What needs to be done:
From the data underneath, reproduce exactly the stretch that begins at the line with "Go to [Queued" and ends after the line with "Build Configuration for".

Content starts

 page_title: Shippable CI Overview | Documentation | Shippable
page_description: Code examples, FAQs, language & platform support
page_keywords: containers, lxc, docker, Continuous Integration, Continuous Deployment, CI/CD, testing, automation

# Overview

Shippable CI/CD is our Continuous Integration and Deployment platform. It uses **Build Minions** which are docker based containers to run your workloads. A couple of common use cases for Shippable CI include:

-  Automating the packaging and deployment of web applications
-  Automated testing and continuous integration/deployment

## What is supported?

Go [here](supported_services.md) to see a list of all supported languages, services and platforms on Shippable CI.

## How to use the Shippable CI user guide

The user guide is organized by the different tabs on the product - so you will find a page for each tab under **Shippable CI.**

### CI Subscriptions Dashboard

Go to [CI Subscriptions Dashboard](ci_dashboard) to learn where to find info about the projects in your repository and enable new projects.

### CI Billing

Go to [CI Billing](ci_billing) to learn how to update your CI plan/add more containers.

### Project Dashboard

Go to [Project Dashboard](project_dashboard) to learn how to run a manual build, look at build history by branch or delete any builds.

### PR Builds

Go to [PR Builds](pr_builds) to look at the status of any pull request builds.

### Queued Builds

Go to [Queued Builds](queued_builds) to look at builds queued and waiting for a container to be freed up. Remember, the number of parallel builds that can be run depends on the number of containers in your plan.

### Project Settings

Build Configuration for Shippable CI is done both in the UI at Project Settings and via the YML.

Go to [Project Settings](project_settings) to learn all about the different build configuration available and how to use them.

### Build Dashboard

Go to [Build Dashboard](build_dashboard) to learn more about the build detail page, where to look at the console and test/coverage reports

Content ends
Content starts

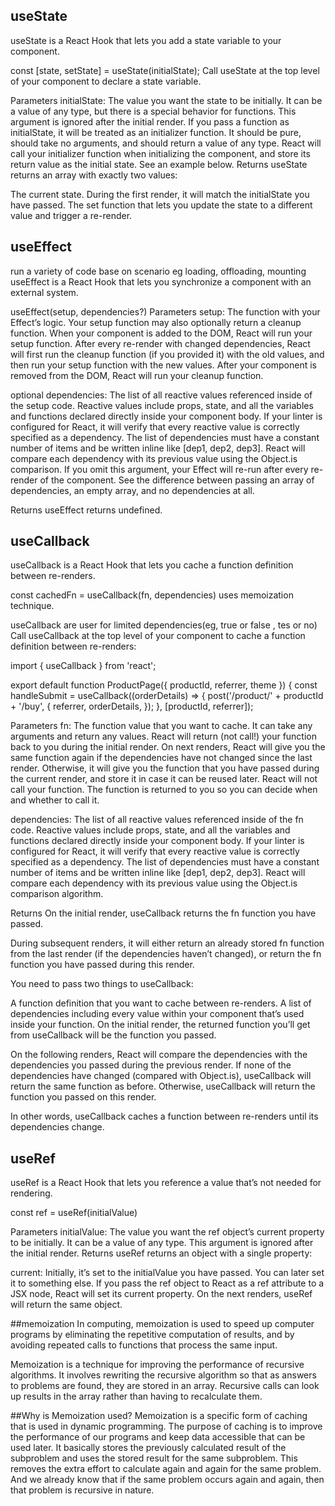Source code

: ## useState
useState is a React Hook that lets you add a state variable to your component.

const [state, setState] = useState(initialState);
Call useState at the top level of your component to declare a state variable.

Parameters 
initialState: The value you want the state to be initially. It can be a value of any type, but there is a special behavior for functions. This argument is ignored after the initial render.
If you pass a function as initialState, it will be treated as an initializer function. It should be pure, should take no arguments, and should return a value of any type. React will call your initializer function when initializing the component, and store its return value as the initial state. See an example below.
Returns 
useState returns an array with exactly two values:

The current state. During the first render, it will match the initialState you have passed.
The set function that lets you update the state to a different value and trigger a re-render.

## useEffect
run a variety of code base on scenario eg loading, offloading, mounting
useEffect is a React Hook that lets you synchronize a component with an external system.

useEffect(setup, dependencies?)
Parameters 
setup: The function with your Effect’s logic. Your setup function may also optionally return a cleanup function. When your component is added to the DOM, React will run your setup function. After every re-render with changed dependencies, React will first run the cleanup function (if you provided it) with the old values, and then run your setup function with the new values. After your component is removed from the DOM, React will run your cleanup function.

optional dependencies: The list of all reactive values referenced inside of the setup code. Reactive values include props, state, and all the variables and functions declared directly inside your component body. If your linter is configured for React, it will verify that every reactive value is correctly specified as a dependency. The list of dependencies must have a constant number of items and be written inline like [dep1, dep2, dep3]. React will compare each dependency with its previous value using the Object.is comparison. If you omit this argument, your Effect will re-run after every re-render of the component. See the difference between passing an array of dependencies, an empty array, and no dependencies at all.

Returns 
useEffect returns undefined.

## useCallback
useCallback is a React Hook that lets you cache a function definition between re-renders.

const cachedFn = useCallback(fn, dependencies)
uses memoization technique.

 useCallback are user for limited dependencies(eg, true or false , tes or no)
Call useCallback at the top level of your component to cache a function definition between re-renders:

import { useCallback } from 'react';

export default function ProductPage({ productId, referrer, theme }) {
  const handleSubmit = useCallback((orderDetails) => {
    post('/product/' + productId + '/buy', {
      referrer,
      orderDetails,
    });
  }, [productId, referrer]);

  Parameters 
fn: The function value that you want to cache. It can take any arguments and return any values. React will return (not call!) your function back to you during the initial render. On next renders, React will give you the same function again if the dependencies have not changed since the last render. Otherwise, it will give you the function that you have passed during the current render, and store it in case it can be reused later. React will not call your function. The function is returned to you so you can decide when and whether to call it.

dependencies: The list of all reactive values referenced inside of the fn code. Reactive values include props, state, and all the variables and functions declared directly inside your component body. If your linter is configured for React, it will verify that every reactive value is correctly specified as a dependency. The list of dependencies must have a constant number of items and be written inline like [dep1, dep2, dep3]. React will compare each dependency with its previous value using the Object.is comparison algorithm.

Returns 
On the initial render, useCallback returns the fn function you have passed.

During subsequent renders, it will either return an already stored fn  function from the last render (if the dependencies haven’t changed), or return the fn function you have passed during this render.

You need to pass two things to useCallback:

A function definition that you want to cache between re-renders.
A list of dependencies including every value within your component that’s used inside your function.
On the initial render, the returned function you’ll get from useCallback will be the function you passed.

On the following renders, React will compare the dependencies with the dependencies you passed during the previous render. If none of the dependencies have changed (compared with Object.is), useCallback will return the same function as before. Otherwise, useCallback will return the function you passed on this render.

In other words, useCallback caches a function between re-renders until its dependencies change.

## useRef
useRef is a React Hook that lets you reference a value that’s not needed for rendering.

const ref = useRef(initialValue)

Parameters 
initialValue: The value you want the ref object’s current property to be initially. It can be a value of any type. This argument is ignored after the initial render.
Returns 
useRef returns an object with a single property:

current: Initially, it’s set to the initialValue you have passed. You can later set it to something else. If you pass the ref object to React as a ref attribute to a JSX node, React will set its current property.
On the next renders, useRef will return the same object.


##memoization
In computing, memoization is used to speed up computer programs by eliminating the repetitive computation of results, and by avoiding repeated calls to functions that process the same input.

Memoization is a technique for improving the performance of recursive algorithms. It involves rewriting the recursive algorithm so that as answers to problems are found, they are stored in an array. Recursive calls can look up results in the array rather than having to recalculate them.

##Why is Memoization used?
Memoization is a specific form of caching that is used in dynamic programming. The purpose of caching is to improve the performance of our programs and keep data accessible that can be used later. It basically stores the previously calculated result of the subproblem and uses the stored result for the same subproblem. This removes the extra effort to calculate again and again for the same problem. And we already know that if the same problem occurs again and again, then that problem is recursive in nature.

Content ends

Result:
Go to [Queued Builds](queued_builds) to look at builds queued and waiting for a container to be freed up. Remember, the number of parallel builds that can be run depends on the number of containers in your plan.

### Project Settings

Build Configuration for Shippable CI is done both in the UI at Project Settings and via the YML.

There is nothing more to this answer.